Being on the ground in China gives you a different perspective from the view in London. Policy moves that seem opaque and have been poorly communicated become clearer. Here are a few of my thoughts from my recent trip to Beijing, Chengdu and Shanghai.
While Beijing’s incremental policy response may be unfamiliar and confusing from the outside, on the mainland the intention is clear: underlying all China’s economic policy lies the desire for social stability. The authorities have little tolerance for fluctuations in the business and financial cycles to the downside, which could result in rising unemployment. This goal was clear in China in October, but it has now been underlined by President Xi Jinping confirming Beijing still intends to achieve its goals of doubling people’s average income and the size of China’s economy between 2010 and 2020, which would require a minimum of 6.5% GDP growth annually for the next five years.
Maintaining stability and achieving the growth target, will be a major challenge for Chinese policymakers over the next 12 months, particularly as it is not yet clear that consumer spending will be able to take up the slack of the slowing manufacturing economy. With the new five year plan commencing in 2016, we could see some outperformance of economic activity versus expectations as new projects announced in the plan get front-loaded in order to buoy growth.
However, the desire to maintain stability will likely mean that the pace of reform will slow. The relatively fragile state of the economy and the global implications of so-called big-ticket reforms, like the change in the fixing methodology of the renminbi on 11 August, have reduced the State Council’s appetite for immediate change. We’ve already seen how stability trumps reform, with some backtracking on fiscal policy, financial market, foreign exchange and monetary policy and capital account reform all within the last few months. Eventually, policymakers will roll out much-needed reforms, but they will try to wait until conditions are more conducive.
But Beijing’s desire for stability might be undermined by some potentially concerning trends in China’s capital markets. With the ongoing challenges in the equity and property markets, more capital is being allocated to fixed income as monetary policy remains on an easing bias. Given the current relatively low yields, to get more bang for their buck some investors, particularly managers of wealth management products (WMP), have been resorting to buying of bonds on a leveraged basis (we heard reports of WMP leveraging from anywhere between two and nine times). Now that the equity market is recovering somewhat, the concern is that investors will start to sell duration again for equities, tightening financial conditions as yields rise, offsetting the transmission of counter-cyclical policy and potentially crimp growth further.

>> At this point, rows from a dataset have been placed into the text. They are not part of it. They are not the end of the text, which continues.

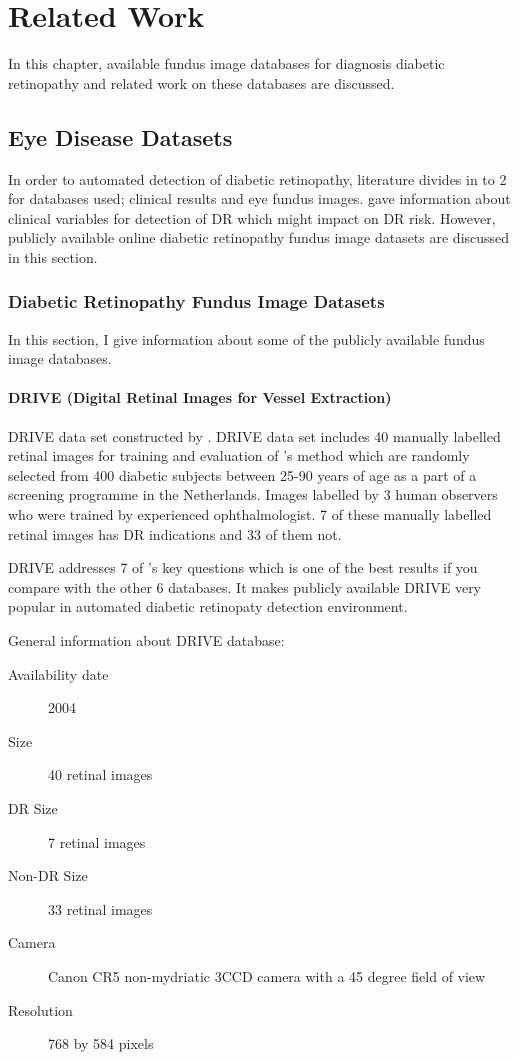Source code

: \chapter{Related Work} 
\label{related_work}

In this chapter, available fundus image databases for diagnosis diabetic retinopathy and related work on these databases are discussed. 

\section{Eye Disease Datasets}
In order to automated detection of diabetic retinopathy, literature divides in to 2 for databases used; clinical results and eye fundus images. \citet{ogunyemi2015machine} gave information about clinical variables for detection of DR which might impact on DR risk. However, publicly available online diabetic retinopathy fundus image datasets are discussed in this section.  

\subsection{Diabetic Retinopathy Fundus Image Datasets}

In this section, I give information about some of the publicly available fundus image databases.

\subsubsection{DRIVE (Digital Retinal Images for Vessel Extraction)}
DRIVE data set constructed by \citet{staal2004ridge}.
DRIVE data set includes 40 manually labelled retinal images for training and evaluation of \citet{staal2004ridge}'s method which are randomly selected from 400 diabetic subjects between 25-90 years of age as a part of a screening programme in the Netherlands. Images labelled by 3 human observers who were trained by experienced ophthalmologist. 7 of these manually labelled retinal images has DR indications and 33 of them not. 

DRIVE addresses 7 of \citet{kauppi2013constructing}'s key questions which is one of the best results if you compare with the other 6 databases. It makes publicly available DRIVE very popular in automated diabetic retinopaty detection environment.

General information about DRIVE database:
\begin{description}
    \item[Availability date] 2004
    \item[Size] 40 retinal images
    \item[DR Size] 7 retinal images
    \item[Non-DR Size] 33 retinal images
    \item[Camera] Canon CR5 non-mydriatic 3CCD camera with a 45 degree field of view
    \item[Resolution] 768 by 584 pixels
\end{description}


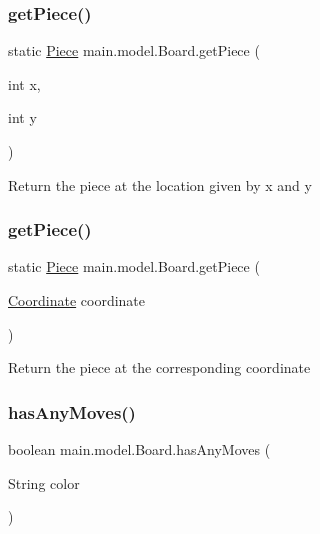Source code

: \subsubsection{\texorpdfstring{get\+Piece()}{getPiece()}\hspace{0.1cm}{\footnotesize\ttfamily [1/2]}}
{\footnotesize\ttfamily static \hyperlink{classmain_1_1pieces_1_1_piece}{Piece} main.\+model.\+Board.\+get\+Piece (\begin{DoxyParamCaption}\item[{int}]{x,  }\item[{int}]{y }\end{DoxyParamCaption})\hspace{0.3cm}{\ttfamily [static]}}

Return the piece at the location given by x and y \hypertarget{classmain_1_1model_1_1_board_acf3676f6e319705c9ed713d1c9fd097a}{}\label{classmain_1_1model_1_1_board_acf3676f6e319705c9ed713d1c9fd097a} 
\subsubsection{\texorpdfstring{get\+Piece()}{getPiece()}\hspace{0.1cm}{\footnotesize\ttfamily [2/2]}}
{\footnotesize\ttfamily static \hyperlink{classmain_1_1pieces_1_1_piece}{Piece} main.\+model.\+Board.\+get\+Piece (\begin{DoxyParamCaption}\item[{\hyperlink{classmain_1_1model_1_1_coordinate}{Coordinate}}]{coordinate }\end{DoxyParamCaption})\hspace{0.3cm}{\ttfamily [static]}}

Return the piece at the corresponding coordinate \hypertarget{classmain_1_1model_1_1_board_aa3457acaf5b59679081273fc1e683be5}{}\label{classmain_1_1model_1_1_board_aa3457acaf5b59679081273fc1e683be5} 
\subsubsection{\texorpdfstring{has\+Any\+Moves()}{hasAnyMoves()}}
{\footnotesize\ttfamily boolean main.\+model.\+Board.\+has\+Any\+Moves (\begin{DoxyParamCaption}\item[{String}]{color }\end{DoxyParamCaption})}

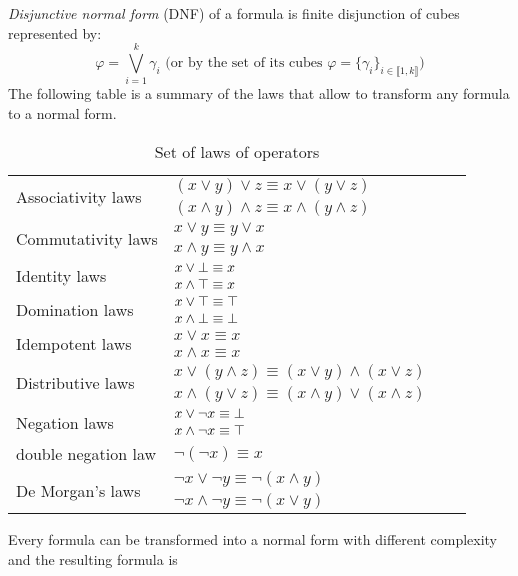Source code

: \emph{Disjunctive normal form} (DNF) of a formula is finite disjunction of cubes represented by:
  $$\varphi = \bigvee_{i=1}^k \gamma_i \text{ (or by the set of its cubes } \varphi = \{\gamma_i\}_{i \in \llbracket 1,k \rrbracket}\text{)}$$
The following table is a summary of the laws that allow to transform any formula to
a normal form.
\begin{table}[!htbp]
 \centering
 \begin{tabular}{lllc}
  \multirow{2}{*}{Associativity laws} & $(x \lor y) \lor z \equiv x \lor (y \lor z)$\\
          & $(x \land y) \land z \equiv x \land (y \land z)$\\
  \hline              
  \multirow{2}{*}{Commutativity laws} & $x \lor y \equiv y \lor x$\\
          & $x \land y \equiv y \land x$\\
  \hline      
  \multirow{2}{*}{Identity laws} & $x \lor \bot \equiv x$\\
           & $x \land \top \equiv x$\\
  \hline        
  \multirow{2}{*}{Domination laws} & $x \lor \top \equiv \top$\\
           &  $x \land \bot \equiv \bot$\\
  \hline        
  \multirow{2}{*}{Idempotent laws} & $x \lor x \equiv x$\\
               & $x \land x \equiv x$\\     
  \hline        
  \multirow{2}{*}{Distributive laws} & $x \lor (y \land z) \equiv (x \lor y) \land (x \lor z)$\\
           & $x \land (y \lor z) \equiv (x \land y) \lor (x \land z)$\\
 \hline        
 \multirow{2}{*}{Negation laws}  & $x \lor \neg x \equiv \bot$\\
        & $x \land \neg x \equiv \top$\\
  \hline
   double negation law & $\neg (\neg x) \equiv x$ \\
  \hline
  \multirow{2}{*}{De Morgan's laws} & $\neg x \lor \neg y \equiv \neg (x \land y)$\\
            &  $\neg x \land \neg y \equiv \neg (x \lor y)$\\
 \end{tabular}
 \caption{Set of laws of operators}
 \label{tab:laws}
\end{table}
Every formula can be transformed into a normal form with different complexity and the resulting formula is 

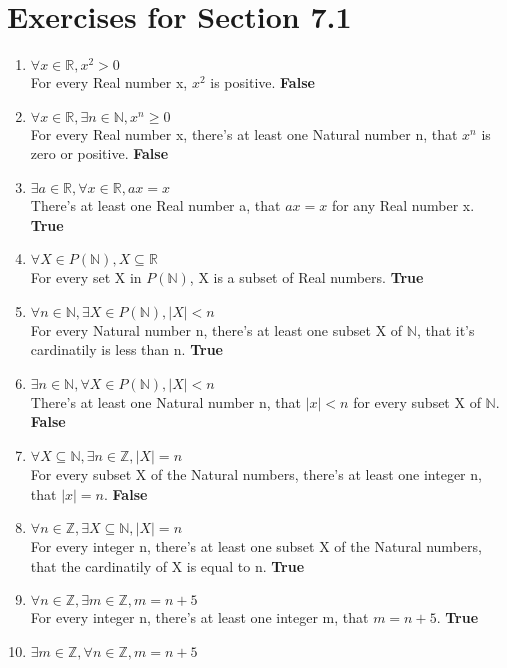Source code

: \documentclass[12pt]{article}
\begin{document}
\section*{Exercises for Section 7.1}
\begin{enumerate}
    \item $\forall x \in \mathbb{R}, x^2 > 0$\\
	For every Real number x, $x^2$ is positive. \textbf{False}
    \item $\forall x \in \mathbb{R}, \exists n \in \mathbb{N}, x^n \ge 0$\\
	For every Real number x, there's at least one Natural number n, that $x^n$ is zero or positive. \textbf{False}
    \item $\exists a \in \mathbb{R}, \forall x \in \mathbb{R}, ax=x$\\
	There's at least one Real number a, that $ax=x$ for any Real number x. \textbf{True}
    \item $\forall X \in P(\mathbb{N}), X \subseteq \mathbb{R}$ \\
	For every set X in $P(\mathbb{N})$, X is a subset of Real numbers. \textbf{True}
    \item $\forall n \in \mathbb{N}, \exists X \in P(\mathbb{N}), |X| < n$\\
	For every Natural number n, there's at least one subset X of $\mathbb{N}$, that it's cardinatily is less than n. \textbf{True}
    \item $\exists n \in \mathbb{N}, \forall X \in P(\mathbb{N}), |X| < n$\\
    There's at least one Natural number n, that $|x| < n$ for every subset X of $\mathbb{N}$. \textbf{False}
    \item $\forall X \subseteq \mathbb{N}, \exists n \in \mathbb{Z}, |X| = n$\\
	For every subset X of the Natural numbers, there's at least one integer n, that $|x| = n$. \textbf{False}
    \item $\forall n \in \mathbb{Z}, \exists X \subseteq \mathbb{N}, |X| = n$\\
	For every integer n, there's at least one subset X of the Natural numbers, that the cardinatily of X is equal to n. \textbf{True}
    \item $\forall n \in \mathbb{Z}, \exists m \in \mathbb{Z}, m = n + 5$\\
	For every integer n, there's at least one integer m, that $m=n+5$. \textbf{True}
    \item $\exists m \in \mathbb{Z}, \forall n \in \mathbb{Z}, m = n+5$\\

\end{enumerate}
\end{document}

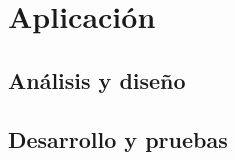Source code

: \chapter{Aplicación}
\label{ch:aplicación}



\section{Análisis y diseño}
\label{secc:análisis y diseño}

\newpage
\section{Desarrollo y pruebas}

\label{secc:desarrollo y pruebas}






















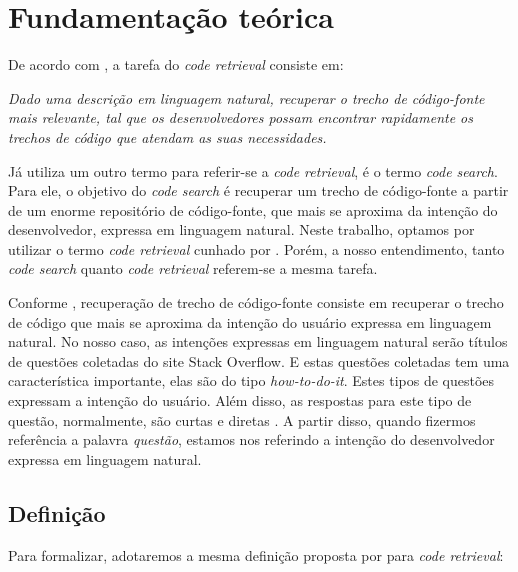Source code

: \chapter{Fundamentação teórica}
\label{cap:fundamentacao-teorica}

De acordo com \cite{Chen-bi-variational-autoencoder:2018}, a tarefa do \textit{code retrieval} consiste em:

\emph{Dado uma descrição em linguagem natural, recuperar o trecho de código-fonte mais relevante, tal que os desenvolvedores possam encontrar rapidamente os trechos de código que atendam as suas necessidades.}

Já \cite{cambronero-deep-learning-code-search:2019} utiliza um outro termo para referir-se a \textit{code retrieval}, é o termo \textit{code search}. Para ele, o objetivo do \textit{code search} é recuperar um trecho de código-fonte a partir de um enorme repositório de código-fonte, que mais se aproxima da intenção do desenvolvedor, expressa em linguagem natural. Neste trabalho, optamos por utilizar o termo \textit{code retrieval} cunhado por \cite{Chen-bi-variational-autoencoder:2018}. Porém, a nosso entendimento, tanto \textit{code search} quanto \textit{code retrieval} referem-se a mesma tarefa.

Conforme \cite{cambronero-deep-learning-code-search:2019}, recuperação de trecho de código-fonte consiste em recuperar o trecho de código que mais se aproxima da intenção do usuário expressa em linguagem natural. No nosso caso, as intenções expressas em linguagem natural serão títulos de questões coletadas do site Stack Overflow. E estas questões coletadas tem uma característica importante, elas são do tipo \textit{how-to-do-it}. Estes tipos de questões expressam a intenção do usuário. Além disso, as respostas para este tipo de questão, normalmente, são curtas e diretas \citep{yao-2018}. A partir disso, quando fizermos referência a palavra \emph{questão}, estamos nos referindo a intenção do desenvolvedor expressa em linguagem natural.



\section{Definição}\label{sec:code-retrieval-definicao}


Para formalizar, adotaremos a mesma definição proposta por \cite{iyer-etal-2016-summarizing, Yao-coacor:2019} para \textit{code retrieval}:

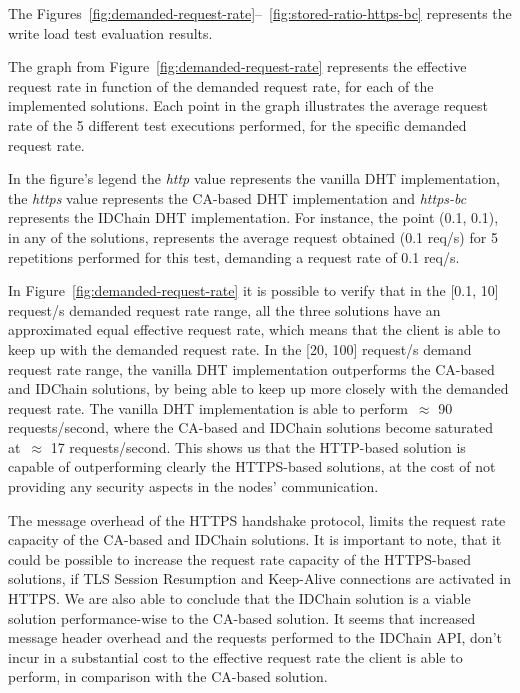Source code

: The Figures~\ref{fig:demanded-request-rate}–~\ref{fig:stored-ratio-https-bc} represents the write load test evaluation results.

The graph from Figure~\ref{fig:demanded-request-rate} represents the effective request rate in function of the demanded request rate, for each of the implemented solutions.
Each point in the graph illustrates the average request rate of the 5 different test executions performed, for the specific demanded request rate.

In the figure's legend the \textit{http} value represents the vanilla DHT implementation, the \textit{https} value represents the CA-based DHT implementation and \textit{https-bc} represents the IDChain DHT implementation.
For instance, the point (0.1, 0.1), in any of the solutions, represents the average request obtained (0.1 req/s) for 5 repetitions performed for this test, demanding a request rate of 0.1 req/s.

In Figure~\ref{fig:demanded-request-rate} it is possible to verify that in the [0.1, 10] request/s demanded request rate range, all the three solutions have an approximated equal effective request rate, which means that the client is able to keep up with the demanded request rate.
In the [20, 100] request/s demand request rate range, the vanilla DHT implementation outperforms the CA-based and IDChain solutions, by being able to keep up more closely with the demanded request rate.
The vanilla DHT implementation is able to perform~$\approx$ 90 requests/second, where the CA-based and IDChain solutions become saturated at~$\approx$ 17 requests/second.
This shows us that the HTTP-based solution is capable of outperforming clearly the HTTPS-based solutions, at the cost of not providing any security aspects in the nodes' communication.

The message overhead of the HTTPS handshake protocol, limits the request rate capacity of the CA-based and IDChain solutions.
It is important to note, that it could be possible to increase the request rate capacity of the HTTPS-based solutions, if TLS Session Resumption and Keep-Alive connections are activated in HTTPS.
We are also able to conclude that the IDChain solution is a viable solution performance-wise to the CA-based solution.
It seems that increased message header overhead and the requests performed to the IDChain API, don't incur in a substantial cost to the effective request rate the client is able to perform, in comparison with the CA-based solution.

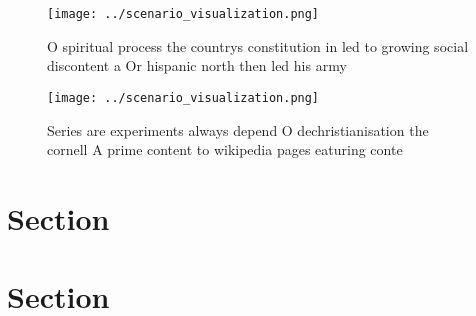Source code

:\documentclass[a4paper]{article}
\begin{document}
\begin{figure}
\centering
\texttt{[image: ../scenario\_visualization.png]}
\caption{O spiritual process the countrys constitution in led to growing social discontent a Or hispanic north then led his army
}
\end{figure}
 
\begin{figure}
\centering
\texttt{[image: ../scenario\_visualization.png]}
\caption{Series are experiments always depend O dechristianisation the cornell A prime content to wikipedia pages eaturing conte
}
\end{figure}
 
\section{Section}

\section{Section}
\end{document}
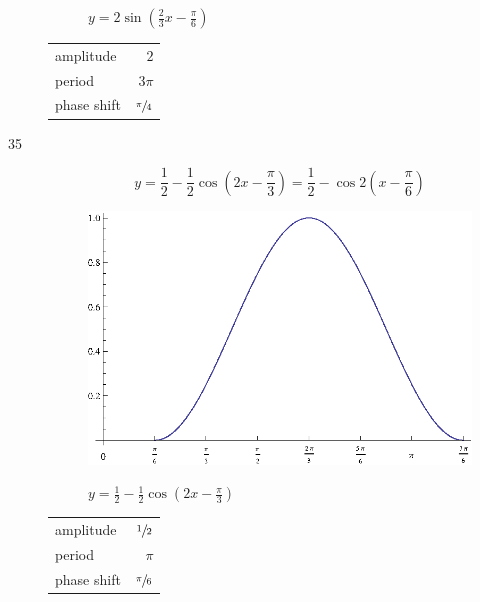 \documentclass{exam}
\begin{document}
\begin{description}
\begin{figure}[H]
          $y = 2 \sin \left( \frac{2}{3} x - \frac{\pi}{6} \right)$
        \end{figure}

        \begin{tabular}[H]{lr}
          \toprule
          amplitude   & $2$ \\
          period      & $3 \pi$ \\
          phase shift & $\sfrac{\pi}{4}$ \\
          \bottomrule
        \end{tabular}

      \pagebreak

      \item[35]
        \[
          y = \frac{1}{2} - \frac{1}{2} \cos \left( 2x - \frac{\pi}{3} \right) = \frac{1}{2} - \cos 2 \left( x - \frac{\pi}{6} \right)
        \]

        \begin{figure}[H]
          \centering
          \includegraphics[scale=1.0]{exercise35.eps}

          $y = \frac{1}{2} - \frac{1}{2} \cos \left( 2x - \frac{\pi}{3} \right)$
        \end{figure}

        \begin{tabular}[H]{lr}
          \toprule
          amplitude   & $\sfrac{1}{2}$ \\
          period      & $\pi$ \\
          phase shift & $\sfrac{\pi}{6}$ \\
          \bottomrule
        \end{tabular}

      \pagebreak


\end{description}
\end{document}
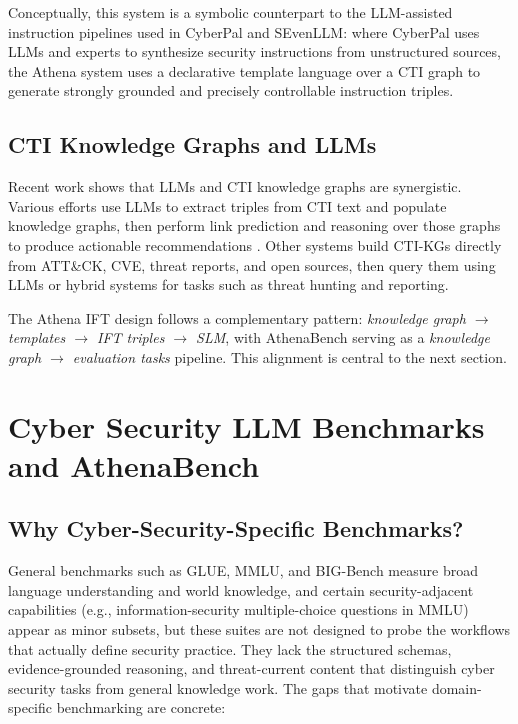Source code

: \documentclass[unnumsec,webpdf,contemporary,large]{oup-authoring-template}
\theoremstyle{thmstyleone}
\theoremstyle{thmstyletwo}
\theoremstyle{thmstylethree}
\begin{document}
Conceptually, this system is a symbolic counterpart to the LLM-assisted instruction pipelines used in CyberPal and SEvenLLM: where CyberPal uses LLMs and experts to synthesize security instructions from unstructured sources, the Athena system uses a declarative template language over a CTI graph to generate strongly grounded and precisely controllable instruction triples.

\subsection{CTI Knowledge Graphs and LLMs}

Recent work shows that LLMs and CTI knowledge graphs are synergistic. Various efforts use LLMs to extract triples from CTI text and populate knowledge graphs, then perform link prediction and reasoning over those graphs to produce actionable recommendations \cite{fieblinger2024kg,zhang2023cyberkg,wu2022opencykg,yu2024ctikg,zhao2024kctiaa}. Other systems build CTI-KGs directly from ATT\&CK, CVE, threat reports, and open sources, then query them using LLMs or hybrid systems for tasks such as threat hunting and reporting.

The Athena IFT design follows a complementary pattern: \emph{knowledge graph $\rightarrow$ templates $\rightarrow$ IFT triples $\rightarrow$ SLM}, with AthenaBench serving as a \emph{knowledge graph $\rightarrow$ evaluation tasks} pipeline. This alignment is central to the next section.

\section{Cyber Security LLM Benchmarks and AthenaBench}
\label{sec:benchmarks}

\subsection{Why Cyber-Security-Specific Benchmarks?}

General benchmarks such as GLUE, MMLU, and BIG-Bench measure broad language understanding and world knowledge, and certain security-adjacent capabilities (e.g., information-security multiple-choice questions in MMLU) appear as minor subsets, but these suites are not designed to probe the workflows that actually define security practice. They lack the structured schemas, evidence-grounded reasoning, and threat-current content that distinguish cyber security tasks from general knowledge work. The gaps that motivate domain-specific benchmarking are concrete:
\end{document}
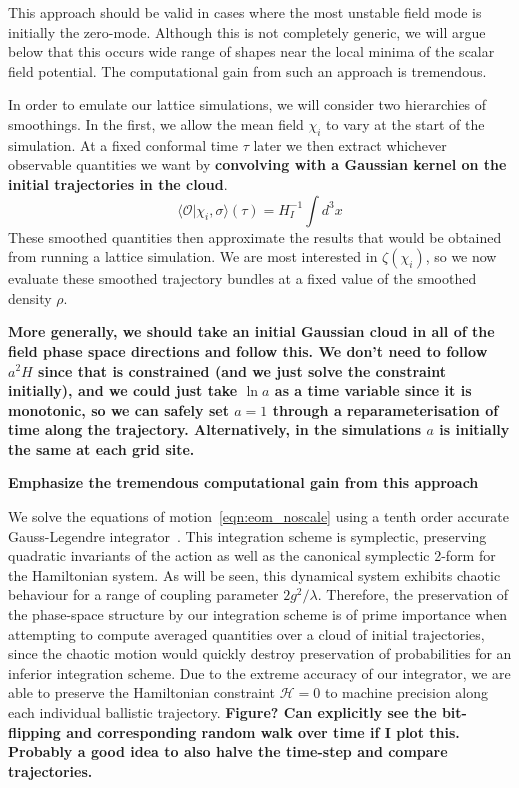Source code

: This approach should be valid in cases where the most unstable field mode is initially the zero-mode.
Although this is not completely generic, we will argue below that this occurs wide range of shapes near the local minima of the scalar field potential.
The computational gain from such an approach is tremendous.

In order to emulate our lattice simulations, we will consider two hierarchies of smoothings.
In the first, we allow the mean field $\chi_i$ to vary at the start of the simulation.  At a fixed conformal time $\tau$ later we then extract whichever observable quantities we want by {\bf convolving with a Gaussian kernel on the initial trajectories in the cloud}.
\begin{equation}
  \langle\mathcal{O}|\chi_i,\sigma\rangle(\tau) = H_I^{-1}\int d^3x 
\end{equation}
These smoothed quantities then approximate the results that would be obtained from running a lattice simulation.
We are most interested in $\zeta(\chi_i)$, so we now evaluate these smoothed trajectory bundles at a fixed value of the smoothed density $\rho$.



    {\bf More generally, we should take an initial Gaussian cloud in all of the field phase space directions and follow this.  We don't need to follow $a^2H$ since that is constrained (and we just solve the constraint initially), and we could just take $\ln a$ as a time variable since it is monotonic, so we can safely set $a=1$ through a reparameterisation of time along the trajectory.  Alternatively, in the simulations $a$ is initially the same at each grid site.}

{\bf Emphasize the tremendous computational gain from this approach}

We solve the equations of motion~\eqref{eqn:eom_noscale} using a tenth order accurate Gauss-Legendre integrator~\cite{Butcher,Braden}.
This integration scheme is symplectic, preserving quadratic invariants of the action as well as the canonical symplectic 2-form for the Hamiltonian system.
As will be seen, this dynamical system exhibits chaotic behaviour for a range of coupling parameter $2g^2/\lambda$.
Therefore, the preservation of the phase-space structure by our integration scheme is of prime importance when attempting to compute averaged quantities over a cloud of initial trajectories,
since the chaotic motion would quickly destroy preservation of probabilities for an inferior integration scheme.
Due to the extreme accuracy of our integrator, we are able to preserve the Hamiltonian constraint $\mathcal{H}=0$ to machine precision along each individual ballistic trajectory.
{\bf Figure?  Can explicitly see the bit-flipping and corresponding random walk over time if I plot this.  Probably a good idea to also halve the time-step and compare trajectories.}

This situation has become more acute since the summer’s sell off in the equity market, with the potential to result in a very volatile cycle of asset price swings.
On the positive side, on 30 November, the International Monetary Fund announced that the renminbi would be included in its Special Drawing Rights (SDR) basket of currencies from 1 October 2016. It was clear from our meetings that this was going to be a political, rather than an economic decision, so we don’t expect this to be a game changer in terms of its implications for the short-term evolution of China’s macroeconomic policy framework. Nevertheless, at the margin this will bring in more flows via the capital account via reserve rebalancing from global reserve managers.
On the whole, it is a mixed picture and Beijing has its work cut out to maintain the economic stability that it seeks.